HOW TO COMPLETE THIS TASK:
Match on the string "incentive" in the entries below and return every matching line.

RECORDS SHOWN:
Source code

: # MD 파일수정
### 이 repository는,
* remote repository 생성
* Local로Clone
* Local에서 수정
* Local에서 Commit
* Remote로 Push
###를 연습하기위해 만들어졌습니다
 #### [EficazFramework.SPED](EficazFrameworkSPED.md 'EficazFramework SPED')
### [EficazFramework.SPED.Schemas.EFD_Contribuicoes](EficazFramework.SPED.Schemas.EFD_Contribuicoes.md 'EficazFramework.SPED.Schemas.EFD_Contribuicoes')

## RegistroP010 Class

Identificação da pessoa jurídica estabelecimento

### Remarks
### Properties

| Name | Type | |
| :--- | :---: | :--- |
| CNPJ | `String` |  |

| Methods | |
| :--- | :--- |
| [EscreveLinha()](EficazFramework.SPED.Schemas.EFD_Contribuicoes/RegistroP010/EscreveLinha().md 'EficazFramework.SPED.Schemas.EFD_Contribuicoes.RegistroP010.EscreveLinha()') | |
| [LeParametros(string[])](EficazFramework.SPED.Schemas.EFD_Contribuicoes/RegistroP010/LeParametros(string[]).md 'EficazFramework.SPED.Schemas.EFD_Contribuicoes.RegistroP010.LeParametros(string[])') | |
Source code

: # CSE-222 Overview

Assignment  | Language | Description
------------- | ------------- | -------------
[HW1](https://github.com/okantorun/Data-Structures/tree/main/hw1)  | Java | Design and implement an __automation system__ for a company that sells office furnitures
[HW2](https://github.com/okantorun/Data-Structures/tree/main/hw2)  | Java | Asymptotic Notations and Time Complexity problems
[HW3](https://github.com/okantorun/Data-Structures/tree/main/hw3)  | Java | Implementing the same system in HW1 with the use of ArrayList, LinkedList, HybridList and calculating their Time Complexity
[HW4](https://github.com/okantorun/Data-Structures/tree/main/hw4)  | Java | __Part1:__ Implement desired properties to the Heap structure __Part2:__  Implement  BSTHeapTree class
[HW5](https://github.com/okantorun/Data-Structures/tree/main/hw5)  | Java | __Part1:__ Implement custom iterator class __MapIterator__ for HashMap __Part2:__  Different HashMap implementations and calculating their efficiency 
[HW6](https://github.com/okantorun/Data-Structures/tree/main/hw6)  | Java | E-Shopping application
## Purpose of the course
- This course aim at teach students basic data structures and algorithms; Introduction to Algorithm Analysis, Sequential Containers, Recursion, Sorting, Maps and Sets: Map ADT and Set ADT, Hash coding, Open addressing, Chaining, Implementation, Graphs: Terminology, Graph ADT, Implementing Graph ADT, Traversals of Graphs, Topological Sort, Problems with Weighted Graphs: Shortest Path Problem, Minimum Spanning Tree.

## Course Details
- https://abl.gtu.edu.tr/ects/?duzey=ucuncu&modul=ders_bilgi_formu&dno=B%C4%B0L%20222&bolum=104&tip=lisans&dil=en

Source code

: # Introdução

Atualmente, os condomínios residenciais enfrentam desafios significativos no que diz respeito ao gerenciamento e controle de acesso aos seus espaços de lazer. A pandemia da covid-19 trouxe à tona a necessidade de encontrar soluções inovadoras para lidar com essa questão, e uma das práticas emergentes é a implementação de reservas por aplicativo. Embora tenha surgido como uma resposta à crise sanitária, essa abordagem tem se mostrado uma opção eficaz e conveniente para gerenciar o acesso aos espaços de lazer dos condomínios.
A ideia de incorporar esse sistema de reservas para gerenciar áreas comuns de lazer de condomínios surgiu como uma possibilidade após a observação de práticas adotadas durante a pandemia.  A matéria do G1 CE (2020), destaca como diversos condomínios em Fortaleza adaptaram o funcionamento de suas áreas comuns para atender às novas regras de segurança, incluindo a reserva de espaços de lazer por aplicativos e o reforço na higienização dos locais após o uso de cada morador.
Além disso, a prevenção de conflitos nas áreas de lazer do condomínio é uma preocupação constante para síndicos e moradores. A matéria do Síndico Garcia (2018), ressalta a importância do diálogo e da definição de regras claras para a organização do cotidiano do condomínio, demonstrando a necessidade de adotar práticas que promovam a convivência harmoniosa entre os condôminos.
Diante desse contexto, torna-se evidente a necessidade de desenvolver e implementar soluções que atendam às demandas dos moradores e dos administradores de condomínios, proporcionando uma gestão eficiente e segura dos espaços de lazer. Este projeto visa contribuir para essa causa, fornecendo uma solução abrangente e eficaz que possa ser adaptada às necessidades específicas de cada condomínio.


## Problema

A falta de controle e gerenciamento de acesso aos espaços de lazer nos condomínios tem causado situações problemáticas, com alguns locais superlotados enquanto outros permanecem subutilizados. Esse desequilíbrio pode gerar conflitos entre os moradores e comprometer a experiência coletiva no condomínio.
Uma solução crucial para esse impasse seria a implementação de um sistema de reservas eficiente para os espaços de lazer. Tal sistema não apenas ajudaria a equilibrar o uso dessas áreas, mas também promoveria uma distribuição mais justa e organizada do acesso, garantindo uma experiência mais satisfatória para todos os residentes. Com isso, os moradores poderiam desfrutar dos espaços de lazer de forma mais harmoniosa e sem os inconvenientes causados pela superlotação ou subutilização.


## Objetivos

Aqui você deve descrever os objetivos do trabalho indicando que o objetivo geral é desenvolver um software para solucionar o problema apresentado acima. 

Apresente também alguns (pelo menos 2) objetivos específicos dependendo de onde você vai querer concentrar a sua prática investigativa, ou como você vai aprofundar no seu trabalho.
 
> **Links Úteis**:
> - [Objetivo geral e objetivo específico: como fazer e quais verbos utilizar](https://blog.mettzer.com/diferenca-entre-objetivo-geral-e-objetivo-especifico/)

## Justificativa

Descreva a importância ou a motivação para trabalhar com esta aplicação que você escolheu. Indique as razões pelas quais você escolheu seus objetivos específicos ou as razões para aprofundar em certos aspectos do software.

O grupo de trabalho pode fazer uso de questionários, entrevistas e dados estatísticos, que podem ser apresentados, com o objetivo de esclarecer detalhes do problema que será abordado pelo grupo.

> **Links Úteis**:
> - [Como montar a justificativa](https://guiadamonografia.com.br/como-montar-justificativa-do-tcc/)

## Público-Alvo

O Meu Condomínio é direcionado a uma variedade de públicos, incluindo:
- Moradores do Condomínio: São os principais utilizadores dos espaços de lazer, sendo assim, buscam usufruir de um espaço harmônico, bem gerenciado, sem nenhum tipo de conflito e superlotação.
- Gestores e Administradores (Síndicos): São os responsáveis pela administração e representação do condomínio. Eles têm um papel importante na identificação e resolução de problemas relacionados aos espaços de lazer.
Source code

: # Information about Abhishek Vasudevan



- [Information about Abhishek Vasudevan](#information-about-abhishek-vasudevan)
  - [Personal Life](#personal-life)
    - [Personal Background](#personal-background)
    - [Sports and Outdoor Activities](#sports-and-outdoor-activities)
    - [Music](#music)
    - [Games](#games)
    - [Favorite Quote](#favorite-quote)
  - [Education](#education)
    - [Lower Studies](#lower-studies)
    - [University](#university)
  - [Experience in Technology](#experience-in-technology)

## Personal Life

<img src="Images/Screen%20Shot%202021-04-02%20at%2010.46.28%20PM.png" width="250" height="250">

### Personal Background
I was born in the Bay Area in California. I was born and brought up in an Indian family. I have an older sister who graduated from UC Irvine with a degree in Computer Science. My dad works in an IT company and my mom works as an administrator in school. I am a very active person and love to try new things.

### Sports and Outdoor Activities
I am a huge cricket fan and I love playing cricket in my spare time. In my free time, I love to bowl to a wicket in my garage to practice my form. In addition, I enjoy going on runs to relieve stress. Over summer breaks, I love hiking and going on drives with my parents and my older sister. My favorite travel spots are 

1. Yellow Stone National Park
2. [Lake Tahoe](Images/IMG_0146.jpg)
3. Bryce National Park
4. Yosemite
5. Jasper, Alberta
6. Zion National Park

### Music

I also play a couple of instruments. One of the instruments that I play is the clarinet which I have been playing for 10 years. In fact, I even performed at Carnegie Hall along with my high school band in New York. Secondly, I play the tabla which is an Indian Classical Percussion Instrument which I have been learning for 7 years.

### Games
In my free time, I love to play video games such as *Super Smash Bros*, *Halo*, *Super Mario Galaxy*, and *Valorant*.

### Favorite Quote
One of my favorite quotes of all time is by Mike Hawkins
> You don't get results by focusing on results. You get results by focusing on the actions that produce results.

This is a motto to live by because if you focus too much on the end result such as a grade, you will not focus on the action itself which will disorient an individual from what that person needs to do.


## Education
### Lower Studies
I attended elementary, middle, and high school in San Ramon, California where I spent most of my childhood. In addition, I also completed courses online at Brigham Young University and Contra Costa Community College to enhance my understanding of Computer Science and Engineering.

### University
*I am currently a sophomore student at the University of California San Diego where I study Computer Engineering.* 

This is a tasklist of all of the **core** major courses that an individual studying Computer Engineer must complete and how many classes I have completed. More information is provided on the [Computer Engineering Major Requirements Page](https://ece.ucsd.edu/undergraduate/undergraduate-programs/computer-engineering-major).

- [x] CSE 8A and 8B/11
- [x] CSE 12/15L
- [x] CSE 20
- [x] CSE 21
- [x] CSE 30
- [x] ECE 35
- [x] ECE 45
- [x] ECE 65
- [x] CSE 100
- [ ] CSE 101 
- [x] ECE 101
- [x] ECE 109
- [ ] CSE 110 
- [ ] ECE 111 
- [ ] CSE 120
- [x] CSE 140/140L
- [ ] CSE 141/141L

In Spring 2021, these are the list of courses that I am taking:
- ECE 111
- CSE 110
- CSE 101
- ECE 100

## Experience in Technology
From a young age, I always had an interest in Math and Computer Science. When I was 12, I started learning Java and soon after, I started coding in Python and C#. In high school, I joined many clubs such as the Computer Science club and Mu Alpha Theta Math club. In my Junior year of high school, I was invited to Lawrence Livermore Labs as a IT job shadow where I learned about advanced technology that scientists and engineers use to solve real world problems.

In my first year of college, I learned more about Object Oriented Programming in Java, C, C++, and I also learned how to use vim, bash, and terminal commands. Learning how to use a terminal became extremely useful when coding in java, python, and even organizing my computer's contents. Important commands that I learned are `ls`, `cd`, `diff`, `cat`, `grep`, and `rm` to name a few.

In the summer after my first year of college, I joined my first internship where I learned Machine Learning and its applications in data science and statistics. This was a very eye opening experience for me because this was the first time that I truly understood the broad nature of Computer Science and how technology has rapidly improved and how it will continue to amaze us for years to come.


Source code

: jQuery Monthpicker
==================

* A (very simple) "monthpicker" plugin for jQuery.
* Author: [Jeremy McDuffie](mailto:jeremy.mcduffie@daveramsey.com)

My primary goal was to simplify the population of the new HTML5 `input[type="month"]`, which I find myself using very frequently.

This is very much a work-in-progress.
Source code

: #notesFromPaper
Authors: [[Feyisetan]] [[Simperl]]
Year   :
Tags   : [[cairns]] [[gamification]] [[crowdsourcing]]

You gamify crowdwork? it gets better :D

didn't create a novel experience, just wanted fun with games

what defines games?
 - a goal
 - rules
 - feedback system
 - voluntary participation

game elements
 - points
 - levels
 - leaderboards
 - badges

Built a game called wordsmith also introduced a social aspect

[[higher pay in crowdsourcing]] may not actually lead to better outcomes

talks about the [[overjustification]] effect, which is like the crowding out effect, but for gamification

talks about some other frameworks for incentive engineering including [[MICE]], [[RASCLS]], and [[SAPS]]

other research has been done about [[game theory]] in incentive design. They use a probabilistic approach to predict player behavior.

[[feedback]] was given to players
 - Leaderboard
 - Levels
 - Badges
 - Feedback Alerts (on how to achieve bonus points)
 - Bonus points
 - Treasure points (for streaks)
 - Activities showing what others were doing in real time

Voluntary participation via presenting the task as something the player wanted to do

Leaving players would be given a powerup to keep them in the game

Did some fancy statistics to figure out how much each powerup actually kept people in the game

TASK ANSWER:
talks about some other frameworks for incentive engineering including [[MICE]], [[RASCLS]], and [[SAPS]]
other research has been done about [[game theory]] in incentive design. They use a probabilistic approach to predict player behavior.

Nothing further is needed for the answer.